→ Try it
Scan the entries for the string "Perfil" and give the number of lines that have it, nothing further.

→ Task inputs
┌────────

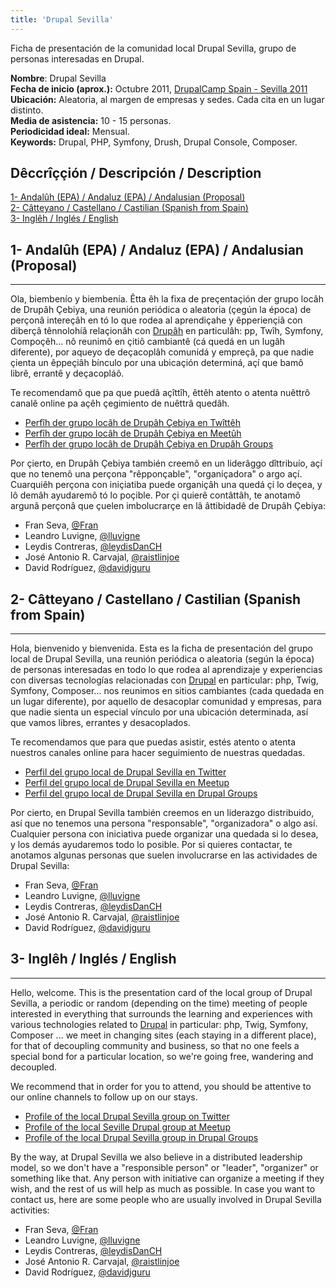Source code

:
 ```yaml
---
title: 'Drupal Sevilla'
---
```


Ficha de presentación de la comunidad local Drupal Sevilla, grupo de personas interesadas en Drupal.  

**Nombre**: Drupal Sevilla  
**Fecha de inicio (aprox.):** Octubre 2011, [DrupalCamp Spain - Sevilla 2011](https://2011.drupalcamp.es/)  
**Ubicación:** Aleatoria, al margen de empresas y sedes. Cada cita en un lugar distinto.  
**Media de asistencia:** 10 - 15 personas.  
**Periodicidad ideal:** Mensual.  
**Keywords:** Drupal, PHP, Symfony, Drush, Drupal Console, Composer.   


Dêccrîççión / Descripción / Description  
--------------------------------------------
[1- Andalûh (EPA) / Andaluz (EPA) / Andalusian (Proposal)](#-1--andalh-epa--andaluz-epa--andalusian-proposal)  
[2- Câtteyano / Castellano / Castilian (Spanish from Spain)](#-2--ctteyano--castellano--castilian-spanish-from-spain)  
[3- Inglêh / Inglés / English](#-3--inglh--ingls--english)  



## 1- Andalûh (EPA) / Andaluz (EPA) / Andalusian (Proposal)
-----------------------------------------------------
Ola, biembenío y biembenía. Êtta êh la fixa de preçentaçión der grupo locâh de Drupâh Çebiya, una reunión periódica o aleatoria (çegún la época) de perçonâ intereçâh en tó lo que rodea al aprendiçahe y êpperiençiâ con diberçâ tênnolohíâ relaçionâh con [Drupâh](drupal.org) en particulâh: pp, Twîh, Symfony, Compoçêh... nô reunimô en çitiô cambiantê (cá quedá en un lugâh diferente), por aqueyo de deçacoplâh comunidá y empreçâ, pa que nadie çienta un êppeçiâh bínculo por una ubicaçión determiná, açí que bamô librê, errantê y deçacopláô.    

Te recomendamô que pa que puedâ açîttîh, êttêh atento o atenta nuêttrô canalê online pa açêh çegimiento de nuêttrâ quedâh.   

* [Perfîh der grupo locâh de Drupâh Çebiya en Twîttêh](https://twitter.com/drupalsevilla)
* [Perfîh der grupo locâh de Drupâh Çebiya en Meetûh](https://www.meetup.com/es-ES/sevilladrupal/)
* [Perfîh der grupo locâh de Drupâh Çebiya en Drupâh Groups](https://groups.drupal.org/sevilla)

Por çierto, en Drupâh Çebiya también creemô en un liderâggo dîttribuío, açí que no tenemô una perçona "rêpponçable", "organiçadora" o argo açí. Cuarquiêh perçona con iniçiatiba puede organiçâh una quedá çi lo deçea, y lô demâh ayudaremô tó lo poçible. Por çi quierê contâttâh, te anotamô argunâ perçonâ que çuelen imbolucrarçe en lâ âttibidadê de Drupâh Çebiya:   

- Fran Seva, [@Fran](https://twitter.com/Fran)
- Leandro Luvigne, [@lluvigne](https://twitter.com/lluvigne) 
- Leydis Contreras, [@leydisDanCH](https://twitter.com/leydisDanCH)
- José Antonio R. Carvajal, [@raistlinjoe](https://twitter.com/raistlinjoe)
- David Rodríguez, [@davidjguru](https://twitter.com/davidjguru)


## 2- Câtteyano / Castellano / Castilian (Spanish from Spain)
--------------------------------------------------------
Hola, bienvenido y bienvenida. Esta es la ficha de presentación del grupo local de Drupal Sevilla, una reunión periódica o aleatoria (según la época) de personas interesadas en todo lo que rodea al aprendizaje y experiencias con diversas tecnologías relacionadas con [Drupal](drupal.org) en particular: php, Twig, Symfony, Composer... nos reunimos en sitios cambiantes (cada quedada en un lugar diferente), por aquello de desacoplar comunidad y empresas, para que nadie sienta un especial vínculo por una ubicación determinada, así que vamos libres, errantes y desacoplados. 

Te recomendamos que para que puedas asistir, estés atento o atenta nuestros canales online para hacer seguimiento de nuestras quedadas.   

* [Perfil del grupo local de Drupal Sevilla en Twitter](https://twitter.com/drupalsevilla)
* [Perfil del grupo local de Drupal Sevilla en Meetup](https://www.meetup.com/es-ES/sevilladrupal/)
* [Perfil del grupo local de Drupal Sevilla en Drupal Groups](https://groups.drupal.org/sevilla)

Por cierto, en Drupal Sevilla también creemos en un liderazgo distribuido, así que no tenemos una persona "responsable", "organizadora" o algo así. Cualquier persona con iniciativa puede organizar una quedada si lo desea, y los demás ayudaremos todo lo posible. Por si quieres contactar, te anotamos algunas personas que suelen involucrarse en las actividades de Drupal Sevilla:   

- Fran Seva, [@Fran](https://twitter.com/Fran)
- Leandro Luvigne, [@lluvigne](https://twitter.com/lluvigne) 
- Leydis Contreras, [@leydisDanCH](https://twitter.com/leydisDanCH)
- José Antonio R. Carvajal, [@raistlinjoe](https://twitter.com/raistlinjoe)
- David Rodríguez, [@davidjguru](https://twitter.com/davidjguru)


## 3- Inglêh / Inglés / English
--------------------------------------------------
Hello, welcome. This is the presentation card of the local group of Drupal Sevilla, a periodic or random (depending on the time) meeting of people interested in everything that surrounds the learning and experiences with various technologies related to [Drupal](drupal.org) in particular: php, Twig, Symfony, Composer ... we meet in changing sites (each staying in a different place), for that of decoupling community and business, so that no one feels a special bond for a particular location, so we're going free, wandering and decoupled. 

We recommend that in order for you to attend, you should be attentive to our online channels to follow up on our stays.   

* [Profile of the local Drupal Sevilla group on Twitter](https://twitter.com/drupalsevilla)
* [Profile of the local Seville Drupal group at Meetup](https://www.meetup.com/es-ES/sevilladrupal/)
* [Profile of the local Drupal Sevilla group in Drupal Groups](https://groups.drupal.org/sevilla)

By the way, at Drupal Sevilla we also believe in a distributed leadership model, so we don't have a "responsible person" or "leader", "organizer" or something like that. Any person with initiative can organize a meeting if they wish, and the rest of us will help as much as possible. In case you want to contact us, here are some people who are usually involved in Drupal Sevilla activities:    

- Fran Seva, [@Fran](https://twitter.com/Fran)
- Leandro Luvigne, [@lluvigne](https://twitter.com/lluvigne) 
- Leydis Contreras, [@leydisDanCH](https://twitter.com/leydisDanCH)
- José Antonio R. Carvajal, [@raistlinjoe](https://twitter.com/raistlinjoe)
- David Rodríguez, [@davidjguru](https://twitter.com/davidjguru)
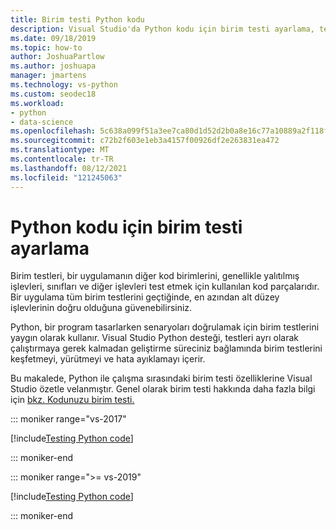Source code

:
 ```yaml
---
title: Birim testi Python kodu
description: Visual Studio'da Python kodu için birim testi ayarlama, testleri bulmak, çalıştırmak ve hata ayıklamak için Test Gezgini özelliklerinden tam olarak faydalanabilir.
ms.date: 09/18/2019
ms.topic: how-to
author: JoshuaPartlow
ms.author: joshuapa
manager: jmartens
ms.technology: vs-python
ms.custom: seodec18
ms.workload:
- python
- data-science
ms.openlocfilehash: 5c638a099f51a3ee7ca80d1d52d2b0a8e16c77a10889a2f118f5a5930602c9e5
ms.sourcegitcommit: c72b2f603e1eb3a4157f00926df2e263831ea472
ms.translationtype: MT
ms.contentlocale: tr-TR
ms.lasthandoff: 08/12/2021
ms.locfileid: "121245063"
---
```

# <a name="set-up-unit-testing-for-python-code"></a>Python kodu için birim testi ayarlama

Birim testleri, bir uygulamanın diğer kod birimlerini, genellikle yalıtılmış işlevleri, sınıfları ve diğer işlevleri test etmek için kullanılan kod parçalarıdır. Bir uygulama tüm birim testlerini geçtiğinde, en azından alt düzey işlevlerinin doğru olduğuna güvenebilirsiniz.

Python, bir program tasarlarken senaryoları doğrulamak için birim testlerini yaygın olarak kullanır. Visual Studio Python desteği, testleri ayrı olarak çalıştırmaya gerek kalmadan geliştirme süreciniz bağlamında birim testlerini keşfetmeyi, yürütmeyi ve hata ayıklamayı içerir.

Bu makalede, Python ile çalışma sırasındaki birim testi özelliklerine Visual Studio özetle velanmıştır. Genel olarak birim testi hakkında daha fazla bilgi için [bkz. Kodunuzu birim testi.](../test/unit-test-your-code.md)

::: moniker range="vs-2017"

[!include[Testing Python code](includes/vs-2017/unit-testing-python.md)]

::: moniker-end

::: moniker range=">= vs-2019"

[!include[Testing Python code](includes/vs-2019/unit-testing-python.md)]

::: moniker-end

└────────

→ Solved exercise
3